Convinced that she had a good story, she put out an initial print run of 1 000 copies, which she says were all gone in no time. Film producer Shariff had read one of these initial copies before her second print run was ordered.
The Delhi Deception follows the story of Carla, a Harvard-educated reporter of mixed Indian and South African heritage who decides to take an impromptu trip to Peshawar, Pakistan to surprise her war correspondent husband who is on assignment there. The visit ends with Carla being the one at the end of the surprise when she finds her husband with another woman. Carla then goes off to Delhi to find solace with a friend who lives there but soon gets drawn into an illicit world as her relationship with a dashing American embassy employee she meets in Delhi develops. Human trafficking, sex, lies, romance, betrayal and deception are all in the mix.
On announcing the film rights acquisition, Shariff said his team was extremely excited about turning the book into a motion picture. "The Delhi Deception is extremely relevant as a story, and offers us the opportunity to make a movie involving romance, deception and betrayal. We are in the process of securing funding, and look forward to getting the movie off the ground."
'Coming home'
The book itself could have never gotten off the ground were it not for one of Sabharwal’s teenaged daughters who encouraged her to put it down on paper. "I never read for my kids when they were young, I would simply create the stories," she says. "With this story in particular, it came to me while I was on a flight back to South Africa from India. The story stayed with me but I didn't have the confidence to go ahead and write the book."
Married to a physicist of Indian descent, Sabharwal, who was born in Bloemfontein in 1965, is quite familiar with the setting of the novel. In the early 80s, while working as a fashion designer in Italy, the then-unmarried Sabharwal was sent to work in India where the company she worked for had factories.
"When I arrived there, I had this weird feeling of coming home," she says. "India is very different to South Africa, cricket and driving on the left hand side are about the only similarities, maybe. But I fell in love with Delhi and my husband."
The two of them had a traditional Indian wedding but would later move to South Africa. "I think I felt kind of homesick. With South Africa you always come back. My husband was more than happy to move here with me, so we did it. He always said Cape Town felt like California for him, but better."
It is not the first time filmmakers have shown interest in The Delhi Deception. Sabharwal says there were previous talks with American producers who learnt about her book after reading an interview she did with an in-flight magazine. The producers wanted to make some changes to the characters to make them suitable for a Hollywood-type studio film. "I'm not too possessive about the characters. I said to them as long as it still follows the story I'm okay with it," she says.

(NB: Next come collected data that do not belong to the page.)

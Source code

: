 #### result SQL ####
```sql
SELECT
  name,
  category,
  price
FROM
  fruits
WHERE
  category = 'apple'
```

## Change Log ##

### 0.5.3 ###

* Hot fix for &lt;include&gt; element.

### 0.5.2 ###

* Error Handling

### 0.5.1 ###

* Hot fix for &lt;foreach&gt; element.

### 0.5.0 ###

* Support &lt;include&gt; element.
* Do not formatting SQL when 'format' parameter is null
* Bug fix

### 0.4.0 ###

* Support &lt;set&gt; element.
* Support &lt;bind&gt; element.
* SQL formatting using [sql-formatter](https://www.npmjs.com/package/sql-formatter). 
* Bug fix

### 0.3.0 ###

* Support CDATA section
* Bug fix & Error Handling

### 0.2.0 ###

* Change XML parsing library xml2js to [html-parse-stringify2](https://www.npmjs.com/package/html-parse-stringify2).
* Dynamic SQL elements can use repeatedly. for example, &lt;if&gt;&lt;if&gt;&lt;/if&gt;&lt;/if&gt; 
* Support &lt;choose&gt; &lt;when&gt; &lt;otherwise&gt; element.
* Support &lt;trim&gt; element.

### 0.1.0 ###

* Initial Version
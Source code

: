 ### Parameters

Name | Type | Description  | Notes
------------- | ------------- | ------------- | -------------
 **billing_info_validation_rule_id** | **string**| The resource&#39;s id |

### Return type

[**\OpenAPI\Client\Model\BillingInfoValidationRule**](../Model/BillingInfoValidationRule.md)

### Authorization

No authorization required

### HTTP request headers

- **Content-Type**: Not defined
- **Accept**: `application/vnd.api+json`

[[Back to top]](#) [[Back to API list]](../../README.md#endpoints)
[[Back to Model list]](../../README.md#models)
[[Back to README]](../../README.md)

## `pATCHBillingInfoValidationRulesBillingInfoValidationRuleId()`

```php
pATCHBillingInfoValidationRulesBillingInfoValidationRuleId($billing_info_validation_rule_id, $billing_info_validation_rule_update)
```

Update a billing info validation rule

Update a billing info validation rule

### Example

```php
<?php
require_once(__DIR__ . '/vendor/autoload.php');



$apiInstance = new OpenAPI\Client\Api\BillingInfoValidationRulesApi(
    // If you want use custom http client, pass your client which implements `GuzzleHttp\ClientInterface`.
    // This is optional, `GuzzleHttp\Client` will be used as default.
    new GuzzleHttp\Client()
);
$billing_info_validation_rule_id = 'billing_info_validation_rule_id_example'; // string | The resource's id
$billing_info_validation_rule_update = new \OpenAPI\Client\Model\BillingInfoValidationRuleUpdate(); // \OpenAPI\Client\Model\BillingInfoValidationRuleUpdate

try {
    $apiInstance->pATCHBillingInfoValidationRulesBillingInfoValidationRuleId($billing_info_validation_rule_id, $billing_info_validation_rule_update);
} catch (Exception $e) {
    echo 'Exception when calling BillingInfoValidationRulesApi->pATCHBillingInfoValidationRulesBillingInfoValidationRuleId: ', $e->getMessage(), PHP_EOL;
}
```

Before those talks reached a conclusion, a process Sabharwal says was very slow, Shariff approached her and she became more excited about his vision for the film. "He sees it as more of an independent film which means we can be a little more risky. I think that has the potential of making it more gritty and more real."
The first draft of the screenplay has been completed and this was a process Sabharwal says she was honoured to have been a part of from start to finish. No date has been set for filming but, according to Sabharwal, a few Bollywood actress have already been mentioned as ideal candidates to play the protagonist.
"Personally, I would have preferred Olivia Wilde. My children are half-Indian. I think they look more like her," Sabharwal laughs, but acknowledges that such decisions are entirely based on what's best for the marketing of the film.